Die Klägerin zu 1.) ist die A GbR; der Kläger zu 2.) ist Herr B, der Sohn der Klägerin zu 3.), Frau C. Im Rahmen von Ermittlungen der Steuerfahndungsstelle und des Zollfahndungsamtes stellte sich die Finanzbehörde auf den Standpunkt, dass die Personen
Herr B
Frau C
Herr D
Herr E
in den Streitjahren eine Gesellschaft bürgerlichen Rechts (GbR) bildeten und in diesem Rahmen Umsätze aus dem Vertrieb von (…) erzielten. Diese GbR erfasste die Finanzbehörde unter der Bezeichnung "A GbR", vergab insoweit eine Steuernummer und nahm eine Schätzung der Umsatzsteuer vor. In dem Bericht heißt es dazu u.a.:
"Die o.a. Personen haben nach Erkenntnissen der Zollfahndung das gemeinschaftliche Ziel, produzierte (…) fortlaufend gewinnbringend abzusetzen. Zu diesem Zweck haben sich diese Personen zusammengeschlossen und bilden damit im steuerlichen Sinne eine Gesellschaft bürgerlichen Rechts (GbR). (…) Gesellschaftsinterne Absprachen zeigen, dass B als der organisatorische Kopf der Gesellschaft gilt. (...) Als Ort der Geschäftsleitung ist der tatsächliche Aufenthaltsort des B anzusehen und damit die Wohnung der Lebensgefährtin in Y. Das Finanzamt Z ist damit für die "A GbR" zuständig. (...) Insgesamt ergeben sich folgende Mengen an (…) (…) Es ist bei der Schätzung der übrigen Verkaufspreise davon auszugehen, dass diese mindestens (…) € betragen (...)."

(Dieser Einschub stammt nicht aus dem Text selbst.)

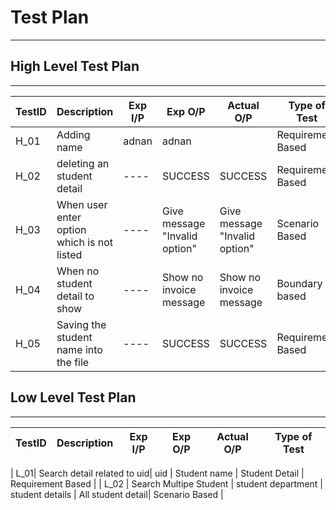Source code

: # Test Plan

---

## High Level Test Plan

---

| TestID | Description                                                                                                                                  | Exp I/P | Exp O/P                       | Actual O/P                    | Type of Test      |
| ------ | -------------------------------------------------------------------------------------------------------------------------------------------- | ------- | ----------------------------- | ----------------------------- | ----------------- |
| H_01   | Adding name                                                                                                                                  | adnan   | adnan                        |                        | Requirement Based |
| H_02   | deleting an student detail                                                                                                      | ----    | SUCCESS                       | SUCCESS                       | Requirement Based |
| H_03   | When user enter option which is not listed                                                                                                   | ----    | Give message "Invalid option" | Give message "Invalid option" | Scenario Based    |
| H_04   | When no student detail to show                                                                                                               | ----    | Show no invoice message       | Show no invoice message       | Boundary based    |
| H_05   | Saving the student name into the file                                                                                      | ----    | SUCCESS                       | SUCCESS                       | Requirement Based |


## Low Level Test Plan

---

| TestID | Description                                                                                 | Exp I/P       | Exp O/P                  | Actual O/P               | Type of Test      |
| ------ | ------------------------------------------------------------------------------------------- | ------------- | ------------------------ | ------------------------ | ----------------- |

| L_01| Search detail related to uid| uid | Student name         | Student Detail        | Requirement Based |
| L_02   | Search Multipe Student                                        | student department | student details  | All student detail| Scenario Based    |
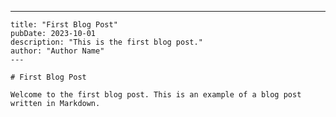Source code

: ---
    title: "First Blog Post"
    pubDate: 2023-10-01
    description: "This is the first blog post."
    author: "Author Name"
    ---

    # First Blog Post

    Welcome to the first blog post. This is an example of a blog post written in Markdown.
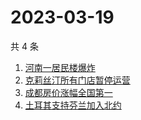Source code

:# 2023-03-19

共 4 条

<!-- BEGIN ZHIHUSEARCH -->
<!-- 最后更新时间 Sun Mar 19 2023 19:15:04 GMT+0800 (China Standard Time) -->
1. [河南一居民楼爆炸](https://www.zhihu.com/search?q=河南一居民楼爆炸)
1. [克莉丝汀所有门店暂停运营](https://www.zhihu.com/search?q=克莉丝汀所有门店暂停运营)
1. [成都房价涨幅全国第一](https://www.zhihu.com/search?q=成都房价涨幅全国第一)
1. [土耳其支持芬兰加入北约](https://www.zhihu.com/search?q=土耳其支持芬兰加入北约)
<!-- END ZHIHUSEARCH -->
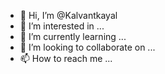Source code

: - 👋 Hi, I’m @Kalvantkayal
- 👀 I’m interested in ...
- 🌱 I’m currently learning ...
- 💞️ I’m looking to collaborate on ...
- 📫 How to reach me ...

<!---
Kalvantkayal/Kalvantkayal is a ✨ special ✨ repository because its `README.md` (this file) appears on your GitHub profile.
You can click the Preview link to take a look at your changes.
--->
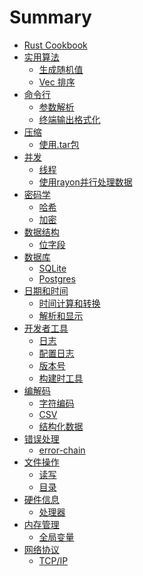 # Summary

- [Rust Cookbook](about.md)
- [实用算法](algos/intro.md)
    - [生成随机值](algos/randomness.md)
    - [Vec 排序](algos/sorting.md)
- [命令行]()
  - [参数解析](cmd/parsing.md)
  - [终端输出格式化](cmd/ansi.md)
- [压缩]()
  - [使用.tar包](compression/tar.md)
- [并发]()
  - [线程](cocurrency/threads.md)
  - [使用rayon并行处理数据](cocurrency/parallel.md)
- [密码学]()
  - [哈希](cryptography/hashing.md)
  - [加密](cryptography/encryption.md)
- [数据结构]()
  - [位字段](datastructures/bitfield.md)
- [数据库]()
  - [SQLite](database/sqlite.md)
  - [Postgres](database/postgres.md)
- [日期和时间]()
  - [时间计算和转换](datetime/duration.md)
  - [解析和显示](datetime/parsing.md)
- [开发者工具]()
  - [日志](devtools/log.md)
  - [配置日志](devtools/config-log.md)
  - [版本号](devtools/version.md)
  - [构建时工具](devtools/build-tools.md)
- [编解码]()
  - [字符编码](encoding/strings.md)
  - [CSV](encoding/csv.md)
  - [结构化数据](encoding/structured.md)
- [错误处理]()
  - [error-chain](errors/error-chain.md)
- [文件操作]()
  - [读写](files/read-write.md)
  - [目录](files/dir.md)
- [硬件信息]()
  - [处理器](hardware/processor.md)
- [内存管理]()
  - [全局变量](memory/global-vars.md)
- [网络协议]()
  - [TCP/IP](protocols/tcpip.md)

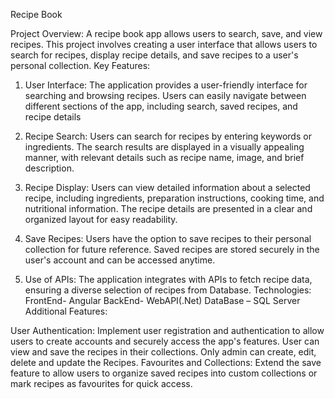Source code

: Recipe Book

Project Overview:
        A recipe book app allows users to search, save, and view recipes. This project involves creating a user interface that allows users to search for recipes, display recipe details, and save recipes to a user's personal collection.
Key Features:

 1. User Interface:  The application provides a user-friendly interface for searching and browsing recipes. Users can easily navigate between different sections of the app, including search, saved recipes, and recipe details

2. Recipe Search: Users can search for recipes by entering keywords or ingredients. The search results are displayed in a visually appealing manner, with relevant details such as recipe name, image, and brief description.

3. Recipe Display: Users can view detailed information about a selected recipe, including ingredients, preparation instructions, cooking time, and nutritional information. The recipe details are presented in a clear and organized layout for easy readability.

4. Save Recipes: Users have the option to save recipes to their personal collection for future reference. Saved recipes are stored securely in the user's account and can be accessed anytime.

5. Use of APIs: The application integrates with APIs to fetch recipe data, ensuring a diverse selection of recipes from Database. 
Technologies:
FrontEnd- Angular
BackEnd- WebAPI(.Net)
DataBase – SQL Server
Additional Features:

User Authentication: Implement user registration and authentication to allow users to create accounts and securely access the app's features. User can view and save the recipes in their collections. Only admin can create, edit, delete and update the Recipes.
Favourites and Collections: Extend the save feature to allow users to organize saved recipes into custom collections or mark recipes as favourites for quick access.
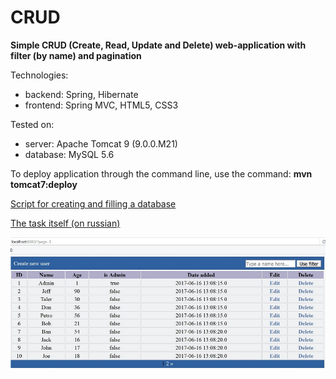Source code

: # CRUD

**Simple CRUD (Create, Read, Update and Delete) web-application with filter (by name) and pagination**

Technologies:
  * backend: Spring, Hibernate
  * frontend: Spring MVC, HTML5, CSS3

Tested on:
 * server: Apache Tomcat 9 (9.0.0.M21)
 * database: MySQL 5.6
 
To deploy application through the command line, use the command: **mvn tomcat7:deploy**

[Script for creating and filling a database](docs/database.sql)

[The task itself (on russian)](docs/TestTask.pdf)

![Screenshot](docs/view.jpg)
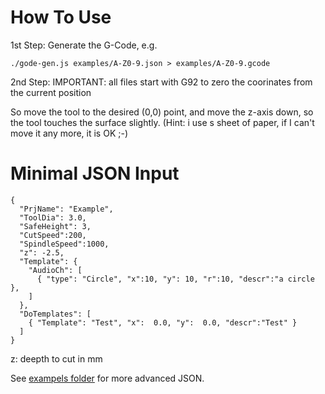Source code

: # How To Use

1st Step: Generate the G-Code, e.g.

    ./gode-gen.js examples/A-Z0-9.json > examples/A-Z0-9.gcode 

2nd Step: IMPORTANT: all files start with G92 to zero the coorinates from the current position

So move the tool to the desired (0,0) point, and move the z-axis down, so the tool touches the surface slightly.
(Hint: i use s sheet of paper, if I can't move it any more, it is OK ;-) 

# Minimal JSON Input

    { 
      "PrjName": "Example",
      "ToolDia": 3.0,
      "SafeHeight": 3,
      "CutSpeed":200,
      "SpindleSpeed":1000,
      "z": -2.5,   
      "Template": {
        "AudioCh": [
          { "type": "Circle", "x":10, "y": 10, "r":10, "descr":"a circle  },
        ]
      },
      "DoTemplates": [
        { "Template": "Test", "x":  0.0, "y":  0.0, "descr":"Test" }
      ]
    }


z: deepth to cut in mm


See [exampels folder](examples/) for more advanced JSON.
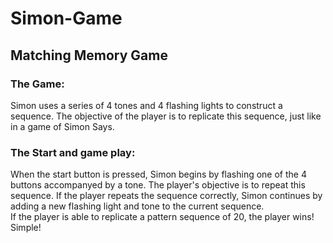 # Simon-Game

## Matching Memory Game

### The Game:
Simon uses a series of 4 tones and 4 flashing lights to construct a sequence.
The objective of the player is to replicate this sequence, just like
in a game of Simon Says. 

### The Start and game play:
When the start button is pressed, Simon begins by flashing 
one of the 4 buttons accompanyed by a tone. 
The player's objective is to repeat this sequence.
If the player repeats the sequence correctly, Simon continues
by adding a new flashing light and tone to the current sequence.  
If the player is able to replicate a pattern sequence of 20,
the player wins! Simple!
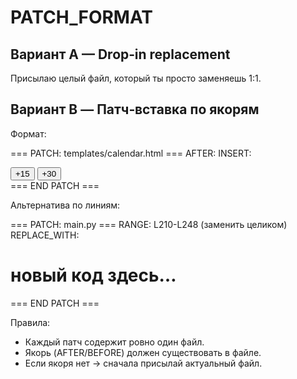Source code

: # PATCH_FORMAT

## Вариант A — Drop‑in replacement

Присылаю целый файл, который ты просто заменяешь 1:1.

## Вариант B — Патч‑вставка по якорям

Формат:

=== PATCH: templates/calendar.html ===
AFTER: <!-- quick-move buttons -->
INSERT:

<div class="btns">
<button id="plus15">+15</button>
<button id="plus30">+30</button>
</div>
=== END PATCH ===

Альтернатива по линиям:

=== PATCH: main.py ===
RANGE: L210-L248 (заменить целиком)
REPLACE_WITH:

# новый код здесь…

=== END PATCH ===

Правила:

- Каждый патч содержит ровно один файл.
- Якорь (AFTER/BEFORE) должен существовать в файле.
- Если якоря нет → сначала присылай актуальный файл.
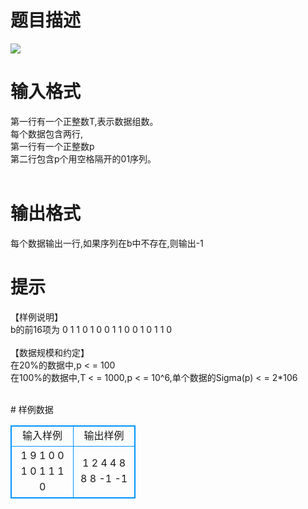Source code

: # 

 
 # 题目描述 
<p>
<img border="0" src="/source/joyoi/tyvj-2410/img/aHR0cDovL3d3dy5qb3lvaS5jbi9wcm9ibGVtL3R5dmotMjQxMC9wcm9ibGVtc19pbWFnZXMvMjgxNS8xNTQyMi5qcGc=.jpg"> <br></p> 

 
 # 输入格式 
<p>
第一行有一个正整数T,表示数据组数。<br>每个数据包含两行,<br>第一行有一个正整数p<br>第二行包含p个用空格隔开的01序列。<br><br></p> 

 
 # 输出格式 
<p>
每个数据输出一行,如果序列在b中不存在,则输出-1<br></p> 

 
 # 提示 
<p>
【样例说明】<br>    b的前16项为 0 1 1 0 1 0 0 1 1 0 0 1 0 1 1 0<br><br>【数据规模和约定】<br>    在20%的数据中,p < = 100<br>在100%的数据中,T < = 1000,p < = 10^6,单个数据的Sigma(p) < = 2*106<br><br></p> 
# 样例数据
<style>
        table,table tr th, table tr td { border:1px solid #0094ff; }
        table { width: 200px; min-height: 25px; line-height: 25px; text-align: center; border-collapse: collapse;}   
    </style>
<table>
	<tr>
		<td>输入样例</td>
		<td>输出样例</td>
	</tr>
<tr><td>1
9
1 0 0 1 0 1 1 1 0

</td><td>1 2 4 4 8 8 8 -1 -1</td></tr></table>
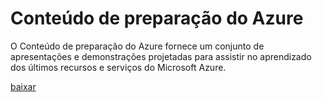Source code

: ﻿<div>
<h1>Conteúdo de preparação do Azure</h1>
<p>O Conteúdo de preparação do Azure fornece um conjunto de apresentações e demonstrações projetadas para assistir no aprendizado dos últimos recursos e serviços do Microsoft Azure.</p>
<p><a href="http://go.microsoft.com/fwlink/p/?LinkId=331133" class="solution-cta-link light-font arrowbtn green">baixar</a></p>
</div>
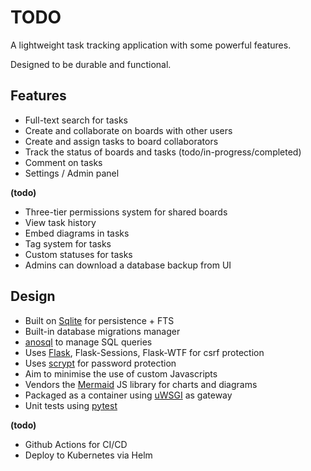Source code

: # TODO

A lightweight task tracking application with some powerful features.

Designed to be durable and functional.

## Features

- Full-text search for tasks
- Create and collaborate on boards with other users
- Create and assign tasks to board collaborators
- Track the status of boards and tasks (todo/in-progress/completed)
- Comment on tasks
- Settings / Admin panel

**(todo)**

- Three-tier permissions system for shared boards
- View task history
- Embed diagrams in tasks
- Tag system for tasks
- Custom statuses for tasks
- Admins can download a database backup from UI

## Design

* Built on [Sqlite](https://www.sqlite.org/index.html) for persistence + FTS
* Built-in database migrations manager
* [anosql](https://anosql.readthedocs.io/en/latest/) to manage SQL queries
* Uses [Flask](https://flask.palletsprojects.com), Flask-Sessions, Flask-WTF for csrf protection
* Uses [scrypt](https://docs.python.org/3/library/hashlib.html#hashlib.scrypt) for password protection
* Aim to minimise the use of custom Javascripts
* Vendors the [Mermaid](https://mermaid.js.org/) JS library for charts and diagrams
* Packaged as a container using [uWSGI](https://flask.palletsprojects.com/en/2.2.x/deploying/uwsgi/) as gateway
* Unit tests using [pytest](https://docs.pytest.org/en/7.2.x/)

**(todo)**
* Github Actions for CI/CD
* Deploy to Kubernetes via Helm
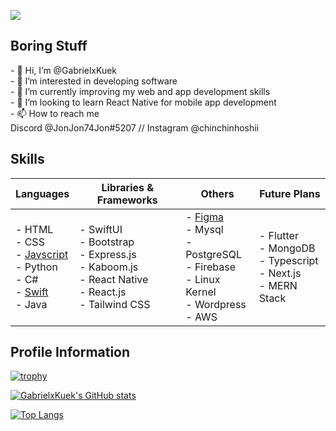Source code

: ![](https://komarev.com/ghpvc/?username=GabrielxKuek&style=flat-square)

<h2>Boring Stuff</h2>
- 👋 Hi, I’m @GabrielxKuek<br>
- 👀 I’m interested in developing software<br>
- 🌱 I’m currently improving my web and app development skills<br>
- 💞️ I’m looking to learn React Native for mobile app development<br>
- 📫 How to reach me <br> Discord @JonJon74Jon#5207 // Instagram @chinchinhoshii

<h2>Skills</h2>

| Languages | Libraries & Frameworks | Others | Future Plans |
| --------- | ---------------------- | ------ | ------------ |
|- HTML <br>- CSS<br>- <a href="https://github.com/GabrielxKuek/Kaboom-Platformer">Javscript</a><br>- Python<br>- C#<br>- <a href="https://github.com/GabrielxKuek/Nest/tree/App-Branch">Swift</a><br>- Java<br>|- SwiftUI<br>- Bootstrap<br>- Express.js<br>- Kaboom.js<br>- React Native<br>- React.js<br>- Tailwind CSS<br>|- <a href="https://www.figma.com/file/GUn59YdXXIvoGhZgvh0iEt/Mindful-Innovators---MindfulHacks?type=design&node-id=0-1&mode=design&t=gxh5edMdL14yj8kS-0">Figma</a> <br>- Mysql<br>- PostgreSQL<br>- Firebase<br>- Linux Kernel<br>- Wordpress<br>- AWS<br>|- Flutter<br>- MongoDB<br>- Typescript<br>- Next.js<br>- MERN Stack<br>|

<h2>Profile Information</h2>

[![trophy](https://github-profile-trophy.vercel.app/?username=GabrielxKuek&theme=dracula)](https://github.com/ryo-ma/github-profile-trophy)

[![GabrielxKuek's GitHub stats](https://github-readme-stats.vercel.app/api?username=GabrielxKuek&theme=dracula)](https://github.com/anuraghazra/github-readme-stats)

[![Top Langs](https://github-readme-stats.vercel.app/api/top-langs/?username=GabrielxKuek&theme=dracula)](https://github.com/anuraghazra/github-readme-stats)
<br>

<!---
GabrielxKuek/GabrielxKuek is a ✨ special ✨ repository because its `README.md` (this file) appears on your GitHub profile.
You can click the Preview link to take a look at your changes.
--->
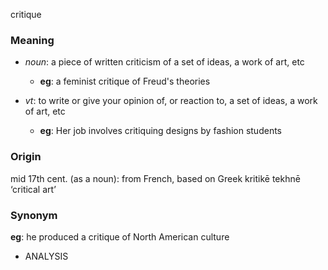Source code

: critique
### Meaning
+ _noun_: a piece of written criticism of a set of ideas, a work of art, etc
	+ __eg__: a feminist critique of Freud's theories

+ _vt_: to write or give your opinion of, or reaction to, a set of ideas, a work of art, etc
	+ __eg__: Her job involves critiquing designs by fashion students

### Origin

mid 17th cent. (as a noun): from French, based on Greek kritikē tekhnē ‘critical art’

### Synonym

__eg__: he produced a critique of North American culture

+ ANALYSIS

In Ansehung dessen ermittelte die Steuerfahndung eine Mehrwertsteuerschuld in Höhe von (…) € für das Jahr 2017 und in Höhe von (…) € für das Jahr 2018. Mit Datum vom 12. Dezember 2019 erließ das Finanzamt die angegriffenen Umsatzsteuerbescheide 2017 und 2018. Die Umsatzsteuerbescheide wurden nebst Bericht an die Personen versandt, die nach Auffassung der Finanzbehörde der GbR zugehörig waren; unterhalb des Empfängerfeldes, in dem Adressat und Adresse aufgeführt waren, befand sich dabei der Zusatz: "Für Ges. bürgerlichen Rechts (…) Festsetzung und Abrechnung". Die einzelnen Namen der Personen, welche nach Auffassung der Behörde die Gesellschafter der GbR waren, fanden sich dort nicht.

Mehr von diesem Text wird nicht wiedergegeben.